* _Task to complete_
For the entries that follow, say how many lines hold the string "OpenAIEmbedding", with nothing else in the reply.

* _Materials provided_

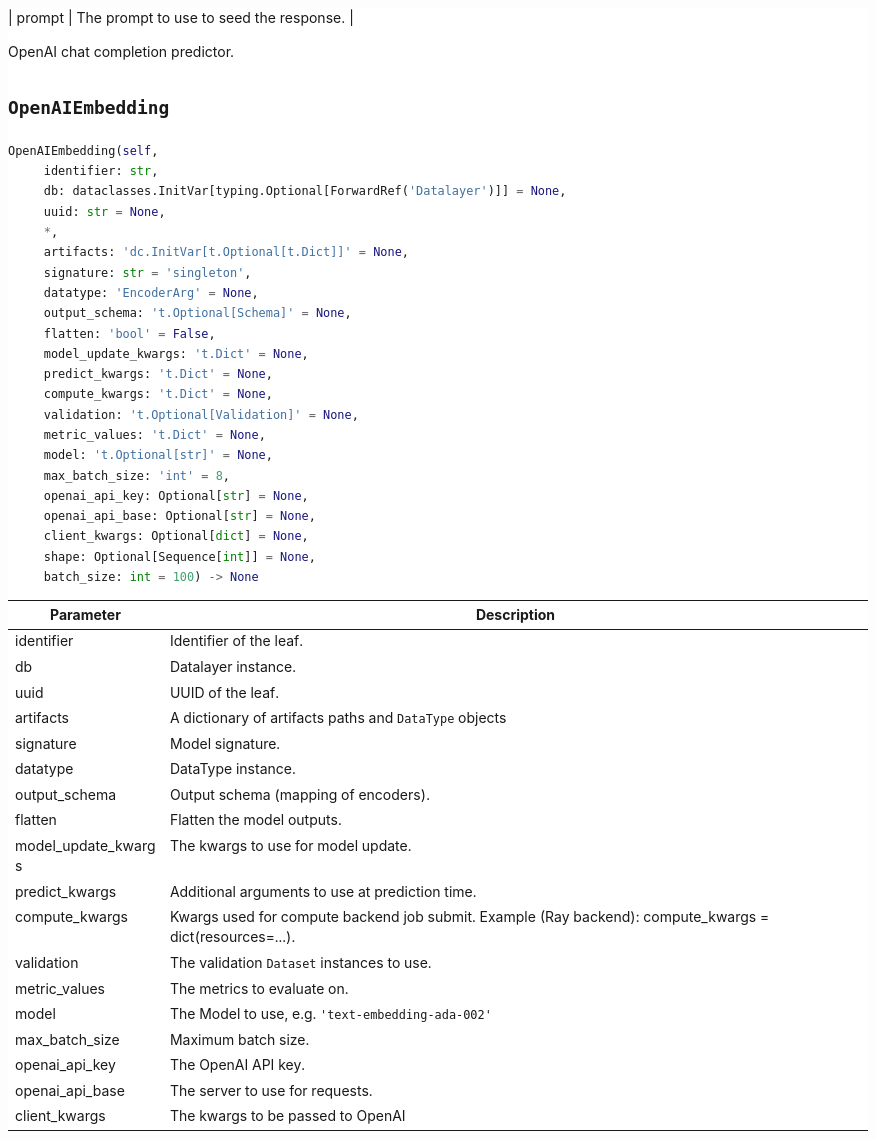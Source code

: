 | prompt | The prompt to use to seed the response. |

OpenAI chat completion predictor.

## `OpenAIEmbedding` 

```python
OpenAIEmbedding(self,
     identifier: str,
     db: dataclasses.InitVar[typing.Optional[ForwardRef('Datalayer')]] = None,
     uuid: str = None,
     *,
     artifacts: 'dc.InitVar[t.Optional[t.Dict]]' = None,
     signature: str = 'singleton',
     datatype: 'EncoderArg' = None,
     output_schema: 't.Optional[Schema]' = None,
     flatten: 'bool' = False,
     model_update_kwargs: 't.Dict' = None,
     predict_kwargs: 't.Dict' = None,
     compute_kwargs: 't.Dict' = None,
     validation: 't.Optional[Validation]' = None,
     metric_values: 't.Dict' = None,
     model: 't.Optional[str]' = None,
     max_batch_size: 'int' = 8,
     openai_api_key: Optional[str] = None,
     openai_api_base: Optional[str] = None,
     client_kwargs: Optional[dict] = None,
     shape: Optional[Sequence[int]] = None,
     batch_size: int = 100) -> None
```
| Parameter | Description |
|-----------|-------------|
| identifier | Identifier of the leaf. |
| db | Datalayer instance. |
| uuid | UUID of the leaf. |
| artifacts | A dictionary of artifacts paths and `DataType` objects |
| signature | Model signature. |
| datatype | DataType instance. |
| output_schema | Output schema (mapping of encoders). |
| flatten | Flatten the model outputs. |
| model_update_kwargs | The kwargs to use for model update. |
| predict_kwargs | Additional arguments to use at prediction time. |
| compute_kwargs | Kwargs used for compute backend job submit. Example (Ray backend): compute_kwargs = dict(resources=...). |
| validation | The validation ``Dataset`` instances to use. |
| metric_values | The metrics to evaluate on. |
| model | The Model to use, e.g. ``'text-embedding-ada-002'`` |
| max_batch_size | Maximum  batch size. |
| openai_api_key | The OpenAI API key. |
| openai_api_base | The server to use for requests. |
| client_kwargs | The kwargs to be passed to OpenAI |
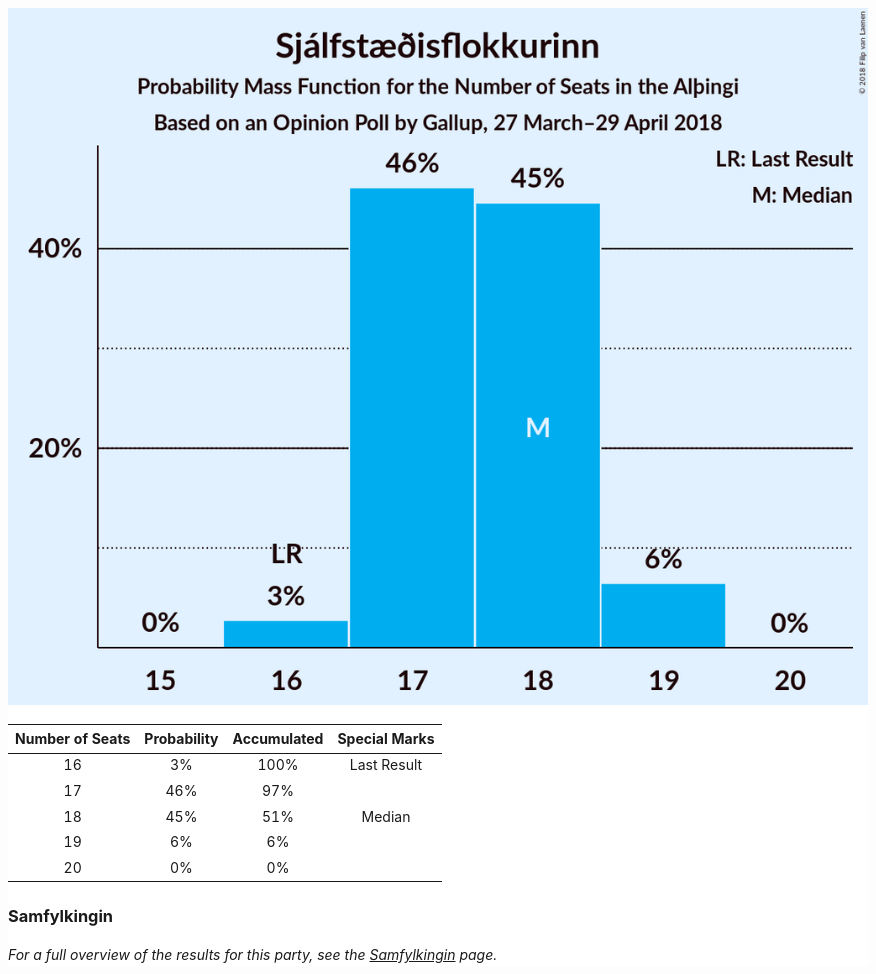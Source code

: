 ![Graph with seats probability mass function not yet produced](2018-04-29-Gallup-seats-pmf-sjálfstæðisflokkurinn.png "Seats Probability Mass Function")

| Number of Seats | Probability | Accumulated | Special Marks |
|:---------------:|:-----------:|:-----------:|:-------------:|
| 16 | 3% | 100% | Last Result |
| 17 | 46% | 97% |  |
| 18 | 45% | 51% | Median |
| 19 | 6% | 6% |  |
| 20 | 0% | 0% |  |

### Samfylkingin

*For a full overview of the results for this party, see the [Samfylkingin](party-samfylkingin.html) page.*
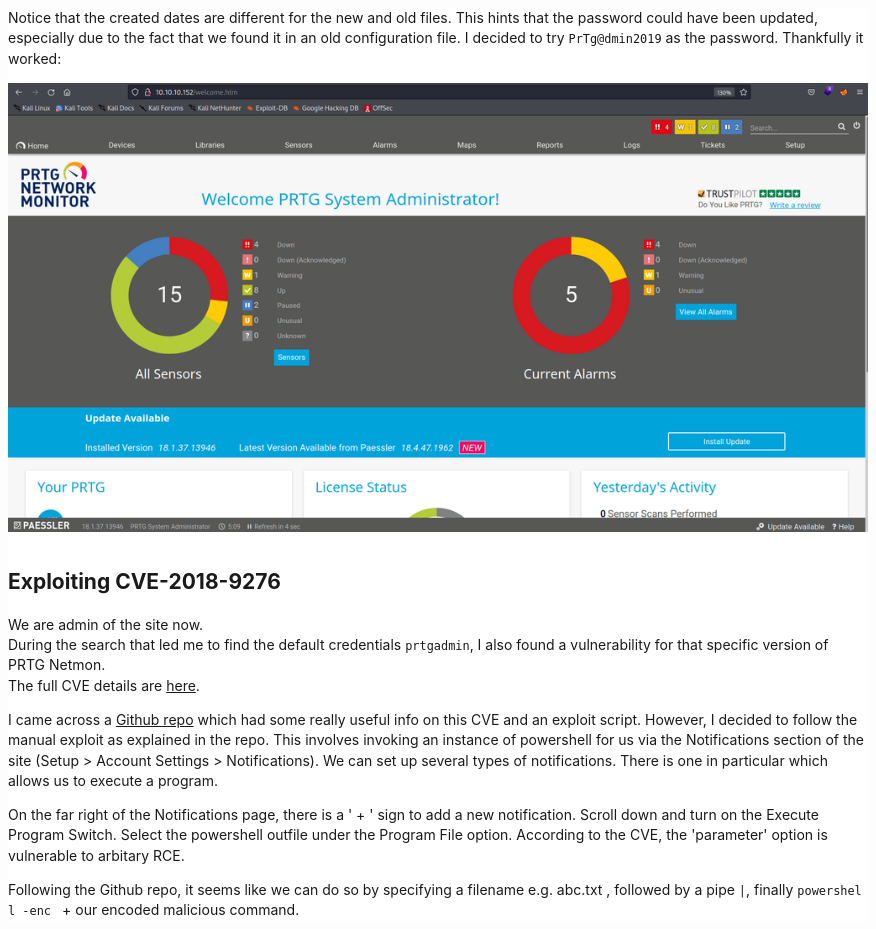 Notice that the created dates are different for the new and old files. This hints that the password could have been updated, especially
due to the fact that we found it in an old configuration file. I decided to try `PrTg@dmin2019` as the password. Thankfully it worked:

![PRTG Admin Panel](/assets/netmon-htb/admin-panel.png)

## Exploiting CVE-2018-9276

We are admin of the site now.  
During the search that led me to find the default credentials `prtgadmin`, I also found a vulnerability for that specific version of PRTG Netmon.  
The full CVE details are [here](https://nvd.nist.gov/vuln/detail/CVE-2018-9276).  
 
I came across a [Github repo](https://github.com/A1vinSmith/CVE-2018-9276) which had some really useful info on this CVE and an exploit script.
However, I decided to follow the manual exploit as explained in the repo. This involves invoking an instance of powershell for us via the 
Notifications section of the site (Setup > Account Settings > Notifications). We can set up several types of notifications. There is one in particular
which allows us to execute a program.  

On the far right of the Notifications page, there is a ' + ' sign to add a new notification. Scroll down and turn on the Execute Program Switch.
Select the powershell outfile under the Program File option. According to the CVE, the 'parameter' option is vulnerable to arbitary RCE.  
 
Following the Github repo, it seems like we can do so by specifying a filename e.g. abc.txt , followed by a pipe `|`, finally `powershell -enc ` + our 
encoded malicious command.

* _Expected output_
2